Study & Work Permits in South Africa

In order to study abroad in South Africa, international students must obtain a South African study visa before doing so. To get a visa for South Africa, students must contact the South African High Commission, Consulate, or Embassy in their country of residence. Upon entry into South Africa, this visa is endorsed to serve as a temporary residence permit.

The process of obtaining a study visa for South Africa usually takes about 6 weeks. International students cannot be registered in their university until they have a valid study visa.

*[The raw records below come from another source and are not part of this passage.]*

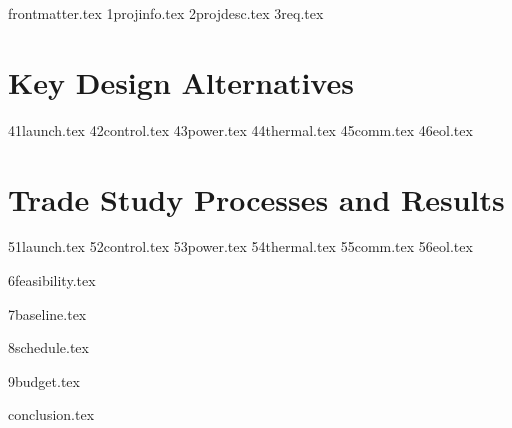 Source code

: \documentclass{ece}
\begin{document}
{frontmatter.tex}
{1projinfo.tex}
{2projdesc.tex} 
{3req.tex}

\section{Key Design Alternatives}
{41launch.tex}
{42control.tex}
{43power.tex}
{44thermal.tex}
{45comm.tex}
{46eol.tex}

\section{Trade Study Processes and Results}

{51launch.tex}
{52control.tex}
{53power.tex}
{54thermal.tex}
{55comm.tex}
{56eol.tex}

{6feasibility.tex}

{7baseline.tex}

{8schedule.tex}

{9budget.tex}

{conclusion.tex}

\pagebreak
%   


%
%
\end{document}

Requirements for a study visa are the following:

  • Passport valid no less than 30 days after the end of your course. Your passport must have two consecutive, clear pages for entry/departure stamps.
  • A completed form BI-1738.
  • Proof of payment for the visa application.
  • Two color passport-sized photographs.
  • Official letter of confirmation from the South African higher education institution detailing the duration of your course, and undertaking to provide notice of registration/de-registration and course completion/extension within the allotted time period.
  • Proof of sufficient funds for fees and living expenses for the duration of your stay.
  • Proof of medical or health insurance, and a letter confirming this will be renewed annually for the duration of your stay. Depending on where you’re travelling from, you may also need a yellow-fever vaccination certificate. South Africa is mostly malaria-free, however inoculations against hepatitis A and typhoid are recommended before travel.
  • Medical and radiological reports from within last six months.
  • Details of accommodation arrangements in South Africa.
  • If you’re under 18: written permission from both parents or from a sole custody parent including proof of sole custody; details of the person in South Africa who will act as your guardian including a letter of confirmation from them.
  • If you’re over 18: a police clearance certificate for every country you’ve resided in for more than 12 months since the age of 18.
  • If you have children (minors) travelling with you or joining you in South Africa, you will need to provide proof of guardianship or custody or consent from the guardian.

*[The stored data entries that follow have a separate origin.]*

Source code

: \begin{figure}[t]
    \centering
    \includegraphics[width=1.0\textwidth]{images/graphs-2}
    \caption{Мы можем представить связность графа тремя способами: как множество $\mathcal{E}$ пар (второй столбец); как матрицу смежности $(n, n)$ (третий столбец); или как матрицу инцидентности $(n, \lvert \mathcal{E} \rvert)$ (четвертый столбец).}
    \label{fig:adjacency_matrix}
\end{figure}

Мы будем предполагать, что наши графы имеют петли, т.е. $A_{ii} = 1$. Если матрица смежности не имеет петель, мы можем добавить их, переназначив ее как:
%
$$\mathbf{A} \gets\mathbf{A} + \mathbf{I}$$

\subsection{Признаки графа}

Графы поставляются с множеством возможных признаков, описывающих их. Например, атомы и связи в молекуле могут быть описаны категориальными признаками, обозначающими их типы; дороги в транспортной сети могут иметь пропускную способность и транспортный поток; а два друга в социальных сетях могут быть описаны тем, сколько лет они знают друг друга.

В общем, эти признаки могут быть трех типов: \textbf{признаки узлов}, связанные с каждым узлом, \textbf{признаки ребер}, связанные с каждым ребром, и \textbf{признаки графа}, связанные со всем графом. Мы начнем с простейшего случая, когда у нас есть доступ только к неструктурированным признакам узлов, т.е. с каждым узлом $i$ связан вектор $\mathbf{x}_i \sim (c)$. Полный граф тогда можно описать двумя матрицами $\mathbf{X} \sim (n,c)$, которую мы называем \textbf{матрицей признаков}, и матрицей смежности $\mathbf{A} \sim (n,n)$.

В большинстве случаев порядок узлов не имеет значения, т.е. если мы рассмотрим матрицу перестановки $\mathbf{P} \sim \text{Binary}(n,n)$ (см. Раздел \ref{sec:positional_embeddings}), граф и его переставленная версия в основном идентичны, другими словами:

Once the study visa has been issued, international students in South Africa may only study at the institute to which they’ve applied. Changing schools requires changing the study visa, a process which can be done within South Africa. Students with study visas may work part-time for up to 20 hours per week during their studies and full-time during study holidays.

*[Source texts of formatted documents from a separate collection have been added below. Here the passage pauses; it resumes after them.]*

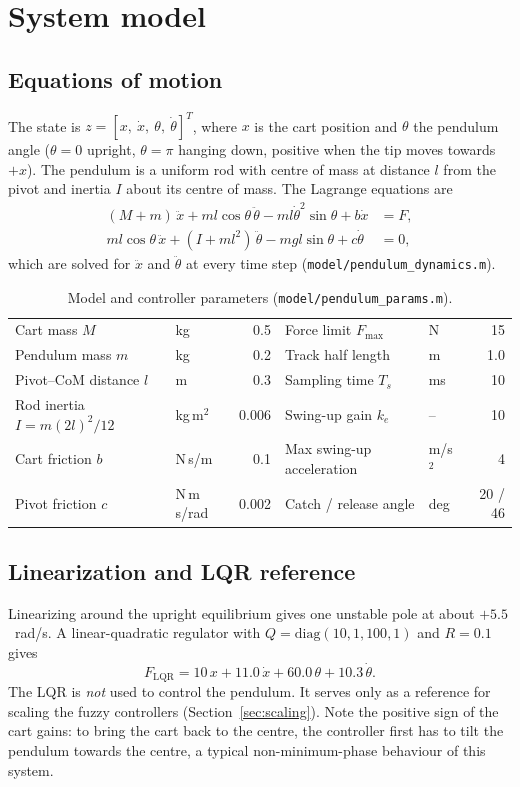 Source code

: \documentclass[11pt,a4paper]{article}
\begin{document}
\section{System model}
\subsection{Equations of motion}
The state is $z = [x,\ \dot x,\ \theta,\ \dot\theta]^T$, where $x$ is the cart position and $\theta$ the pendulum angle ($\theta = 0$ upright, $\theta = \pi$ hanging down, positive when the tip moves towards $+x$). The pendulum is a uniform rod with centre of mass at distance $l$ from the pivot and inertia $I$ about its centre of mass. The Lagrange equations are
\begin{align}
(M + m)\,\ddot x + m l \cos\theta\,\ddot\theta - m l \dot\theta^2\sin\theta + b\dot x &= F,\\
m l\cos\theta\,\ddot x + (I + m l^2)\,\ddot\theta - m g l\sin\theta + c\dot\theta &= 0,
\end{align}
which are solved for $\ddot x$ and $\ddot\theta$ at every time step (\texttt{model/pendulum\_dynamics.m}).

\begin{table}[H]
\centering
\caption{Model and controller parameters (\texttt{model/pendulum\_params.m}).}
\begin{tabular}{llr|llr}
\toprule
Cart mass $M$ & kg & 0.5 & Force limit $F_{\max}$ & N & 15\\
Pendulum mass $m$ & kg & 0.2 & Track half length & m & 1.0\\
Pivot--CoM distance $l$ & m & 0.3 & Sampling time $T_s$ & ms & 10\\
Rod inertia $I = m(2l)^2/12$ & kg\,m$^2$ & 0.006 & Swing-up gain $k_e$ & -- & 10\\
Cart friction $b$ & N\,s/m & 0.1 & Max swing-up acceleration & m/s$^2$ & 4\\
Pivot friction $c$ & N\,m\,s/rad & 0.002 & Catch / release angle & deg & 20 / 46\\
\bottomrule
\end{tabular}
\end{table}

\subsection{Linearization and LQR reference}
Linearizing around the upright equilibrium gives one unstable pole at about $+5.5$~rad/s. A linear-quadratic regulator with $Q = \mathrm{diag}(10, 1, 100, 1)$ and $R = 0.1$ gives
\begin{equation}
F_\mathrm{LQR} = 10\,x + 11.0\,\dot x + 60.0\,\theta + 10.3\,\dot\theta .
\end{equation}
The LQR is \emph{not} used to control the pendulum. It serves only as a reference for scaling the fuzzy controllers (Section~\ref{sec:scaling}). Note the positive sign of the cart gains: to bring the cart back to the centre, the controller first has to tilt the pendulum towards the centre, a typical non-minimum-phase behaviour of this system.
\end{document}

Different requirements apply for a part-time study visa, which may be obtained through an endorsement for students who already have a Business or Work visa in South Africa. International students can contact their closest South African High Commission, Consulate, or Embassy for more details.

This information was provided by our friends over at SAvisas.com. For more information about study visas in South Africa, visit their webpage here: http://www.savisas.com/study-visa-south-africa/.

Study Costs & Accommodation in South Africa:

Nearly all institutions of higher education in South Africa have student support offices to help students settle into their chosen education programmes. These offices provide aid to students in finding accommodation that most suits their needs. On-campus residential accommodation is offered at most universities in South Africa; otherwise, accommodation is available within close proximity to schools’ campuses.

South Africa’s cost of living is relatively low. Average costs of R 8,000 (about 980 USD) per month can be estimated for students’ accommodation, food, bills, and travel. This low cost means students spend less during their studies in South Africa than they would in most developed countries. As for tuition fees in South Africa, amounts vary depending on school and education programme.